*** Opening DATA TO EXAMINE ***

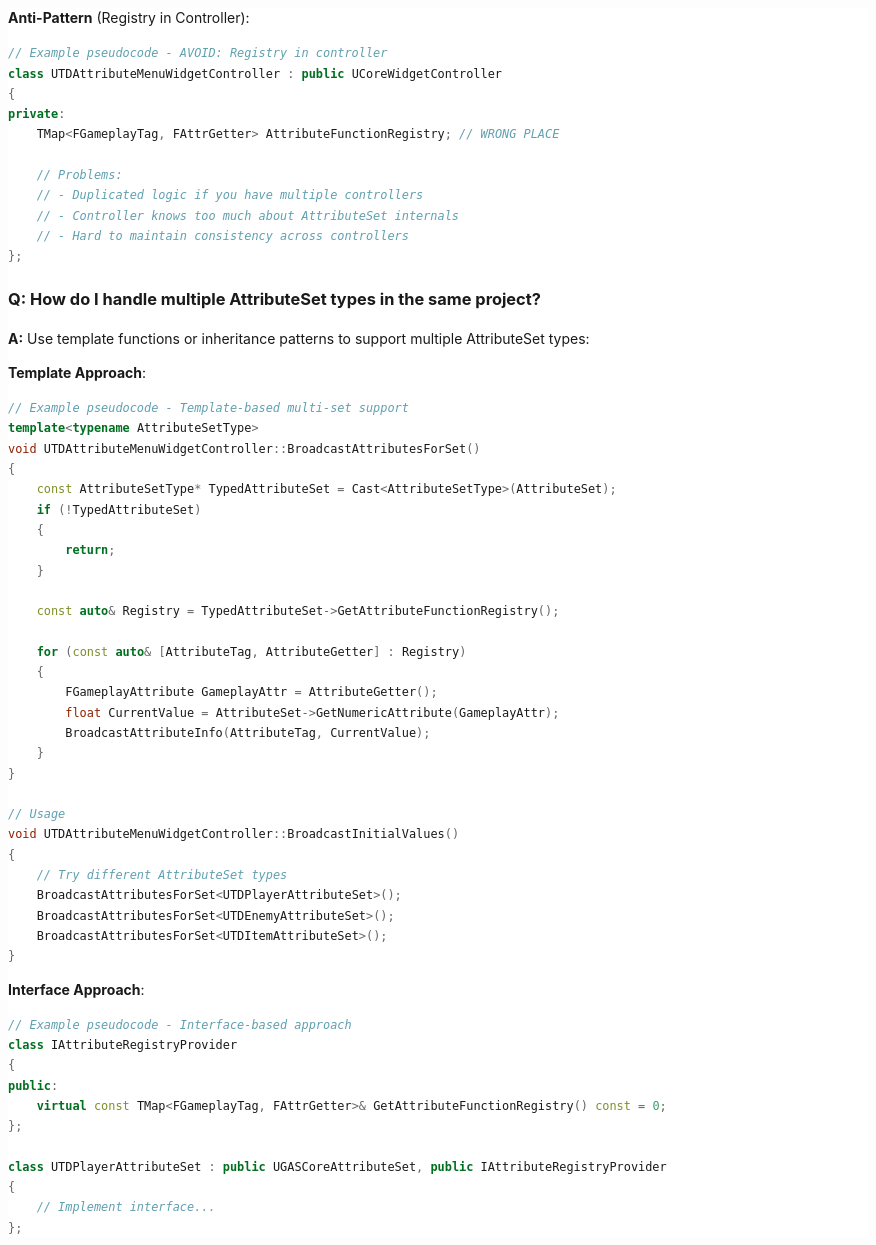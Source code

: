 **Anti-Pattern** (Registry in Controller):
```cpp
// Example pseudocode - AVOID: Registry in controller
class UTDAttributeMenuWidgetController : public UCoreWidgetController
{
private:
    TMap<FGameplayTag, FAttrGetter> AttributeFunctionRegistry; // WRONG PLACE
    
    // Problems:
    // - Duplicated logic if you have multiple controllers
    // - Controller knows too much about AttributeSet internals
    // - Hard to maintain consistency across controllers
};
```

### Q: How do I handle multiple AttributeSet types in the same project?

**A:** Use template functions or inheritance patterns to support multiple AttributeSet types:

**Template Approach**:
```cpp
// Example pseudocode - Template-based multi-set support
template<typename AttributeSetType>
void UTDAttributeMenuWidgetController::BroadcastAttributesForSet()
{
    const AttributeSetType* TypedAttributeSet = Cast<AttributeSetType>(AttributeSet);
    if (!TypedAttributeSet)
    {
        return;
    }
    
    const auto& Registry = TypedAttributeSet->GetAttributeFunctionRegistry();
    
    for (const auto& [AttributeTag, AttributeGetter] : Registry)
    {
        FGameplayAttribute GameplayAttr = AttributeGetter();
        float CurrentValue = AttributeSet->GetNumericAttribute(GameplayAttr);
        BroadcastAttributeInfo(AttributeTag, CurrentValue);
    }
}

// Usage
void UTDAttributeMenuWidgetController::BroadcastInitialValues()
{
    // Try different AttributeSet types
    BroadcastAttributesForSet<UTDPlayerAttributeSet>();
    BroadcastAttributesForSet<UTDEnemyAttributeSet>();
    BroadcastAttributesForSet<UTDItemAttributeSet>();
}
```

**Interface Approach**:
```cpp
// Example pseudocode - Interface-based approach
class IAttributeRegistryProvider
{
public:
    virtual const TMap<FGameplayTag, FAttrGetter>& GetAttributeFunctionRegistry() const = 0;
};

class UTDPlayerAttributeSet : public UGASCoreAttributeSet, public IAttributeRegistryProvider
{
    // Implement interface...
};

```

*** Closing DATA TO EXAMINE ***

Look through the data above. Each line containing the word "AttributeGetter" needs to be copied.

» WRITTEN SOLUTION
    for (const auto& [AttributeTag, AttributeGetter] : Registry)
        FGameplayAttribute GameplayAttr = AttributeGetter();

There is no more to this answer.